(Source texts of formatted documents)
*** Block opens ***
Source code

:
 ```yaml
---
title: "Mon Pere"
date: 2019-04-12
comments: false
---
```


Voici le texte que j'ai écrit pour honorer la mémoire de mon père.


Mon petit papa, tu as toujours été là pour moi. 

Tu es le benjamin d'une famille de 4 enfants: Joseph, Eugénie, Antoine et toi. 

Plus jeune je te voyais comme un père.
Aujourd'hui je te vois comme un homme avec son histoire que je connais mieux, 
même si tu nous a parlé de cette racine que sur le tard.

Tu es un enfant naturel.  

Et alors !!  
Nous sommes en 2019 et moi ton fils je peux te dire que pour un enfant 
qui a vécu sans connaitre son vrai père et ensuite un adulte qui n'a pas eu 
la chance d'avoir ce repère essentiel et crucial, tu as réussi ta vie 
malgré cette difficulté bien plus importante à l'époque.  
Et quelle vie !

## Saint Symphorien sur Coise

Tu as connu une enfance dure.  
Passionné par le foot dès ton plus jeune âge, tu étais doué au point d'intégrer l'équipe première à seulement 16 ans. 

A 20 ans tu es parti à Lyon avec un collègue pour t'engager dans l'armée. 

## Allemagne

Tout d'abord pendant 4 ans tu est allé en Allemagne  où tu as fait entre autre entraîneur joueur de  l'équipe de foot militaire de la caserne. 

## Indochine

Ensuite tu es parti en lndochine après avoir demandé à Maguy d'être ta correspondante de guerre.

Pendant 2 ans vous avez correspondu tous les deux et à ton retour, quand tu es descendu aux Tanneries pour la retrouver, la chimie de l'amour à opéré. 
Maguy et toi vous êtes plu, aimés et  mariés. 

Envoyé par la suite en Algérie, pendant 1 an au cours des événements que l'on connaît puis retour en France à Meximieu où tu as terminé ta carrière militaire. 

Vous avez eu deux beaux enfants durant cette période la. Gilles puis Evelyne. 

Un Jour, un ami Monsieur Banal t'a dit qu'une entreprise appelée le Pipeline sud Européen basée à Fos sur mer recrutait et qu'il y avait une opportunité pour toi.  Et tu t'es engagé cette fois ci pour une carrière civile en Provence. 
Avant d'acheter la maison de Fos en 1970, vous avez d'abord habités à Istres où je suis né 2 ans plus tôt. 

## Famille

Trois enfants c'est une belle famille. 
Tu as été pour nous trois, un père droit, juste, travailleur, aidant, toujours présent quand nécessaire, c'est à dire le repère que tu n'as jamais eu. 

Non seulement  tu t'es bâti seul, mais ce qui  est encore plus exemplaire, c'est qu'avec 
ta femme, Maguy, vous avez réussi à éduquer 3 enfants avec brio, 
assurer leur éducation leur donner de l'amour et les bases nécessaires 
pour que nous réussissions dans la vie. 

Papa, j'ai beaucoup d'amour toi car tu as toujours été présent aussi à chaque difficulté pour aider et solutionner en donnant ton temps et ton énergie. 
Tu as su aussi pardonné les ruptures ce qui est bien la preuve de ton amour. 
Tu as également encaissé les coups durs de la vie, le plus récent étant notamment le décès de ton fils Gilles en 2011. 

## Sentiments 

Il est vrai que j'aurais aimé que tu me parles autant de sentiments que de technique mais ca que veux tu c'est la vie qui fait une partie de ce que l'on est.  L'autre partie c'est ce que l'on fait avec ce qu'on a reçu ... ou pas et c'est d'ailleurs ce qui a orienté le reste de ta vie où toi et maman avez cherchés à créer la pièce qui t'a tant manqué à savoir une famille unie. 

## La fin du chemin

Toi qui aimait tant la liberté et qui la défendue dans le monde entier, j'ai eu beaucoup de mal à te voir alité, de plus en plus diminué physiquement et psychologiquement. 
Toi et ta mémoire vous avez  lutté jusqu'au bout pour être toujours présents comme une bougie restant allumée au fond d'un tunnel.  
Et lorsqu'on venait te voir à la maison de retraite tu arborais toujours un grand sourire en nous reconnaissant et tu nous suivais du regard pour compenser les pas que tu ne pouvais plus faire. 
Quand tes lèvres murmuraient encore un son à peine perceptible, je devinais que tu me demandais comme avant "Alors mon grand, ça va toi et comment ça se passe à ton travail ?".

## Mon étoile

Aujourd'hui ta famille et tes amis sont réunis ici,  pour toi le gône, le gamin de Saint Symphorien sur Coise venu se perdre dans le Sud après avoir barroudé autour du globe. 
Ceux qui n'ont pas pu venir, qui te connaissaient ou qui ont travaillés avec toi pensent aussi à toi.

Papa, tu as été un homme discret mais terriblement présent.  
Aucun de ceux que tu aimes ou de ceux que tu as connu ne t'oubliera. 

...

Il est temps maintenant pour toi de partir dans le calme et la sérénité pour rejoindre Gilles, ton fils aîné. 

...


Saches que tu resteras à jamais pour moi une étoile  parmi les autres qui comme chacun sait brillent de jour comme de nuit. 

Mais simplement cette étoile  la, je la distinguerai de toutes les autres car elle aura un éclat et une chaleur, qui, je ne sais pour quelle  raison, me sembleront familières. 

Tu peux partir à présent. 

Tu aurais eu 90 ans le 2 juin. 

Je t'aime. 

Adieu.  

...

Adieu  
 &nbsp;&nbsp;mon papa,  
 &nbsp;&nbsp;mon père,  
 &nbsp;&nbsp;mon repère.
*** Block closes ***
### Task prompt
Looking at the records above, return exactly the lines from the line with "Un Jour, un" to the line with "## Sentiments", both ends included.

### Output for this task
Un Jour, un ami Monsieur Banal t'a dit qu'une entreprise appelée le Pipeline sud Européen basée à Fos sur mer recrutait et qu'il y avait une opportunité pour toi.  Et tu t'es engagé cette fois ci pour une carrière civile en Provence. 
Avant d'acheter la maison de Fos en 1970, vous avez d'abord habités à Istres où je suis né 2 ans plus tôt. 

## Famille

Trois enfants c'est une belle famille. 
Tu as été pour nous trois, un père droit, juste, travailleur, aidant, toujours présent quand nécessaire, c'est à dire le repère que tu n'as jamais eu. 

Non seulement  tu t'es bâti seul, mais ce qui  est encore plus exemplaire, c'est qu'avec 
ta femme, Maguy, vous avez réussi à éduquer 3 enfants avec brio, 
assurer leur éducation leur donner de l'amour et les bases nécessaires 
pour que nous réussissions dans la vie. 

Papa, j'ai beaucoup d'amour toi car tu as toujours été présent aussi à chaque difficulté pour aider et solutionner en donnant ton temps et ton énergie. 
Tu as su aussi pardonné les ruptures ce qui est bien la preuve de ton amour. 
Tu as également encaissé les coups durs de la vie, le plus récent étant notamment le décès de ton fils Gilles en 2011. 

## Sentiments 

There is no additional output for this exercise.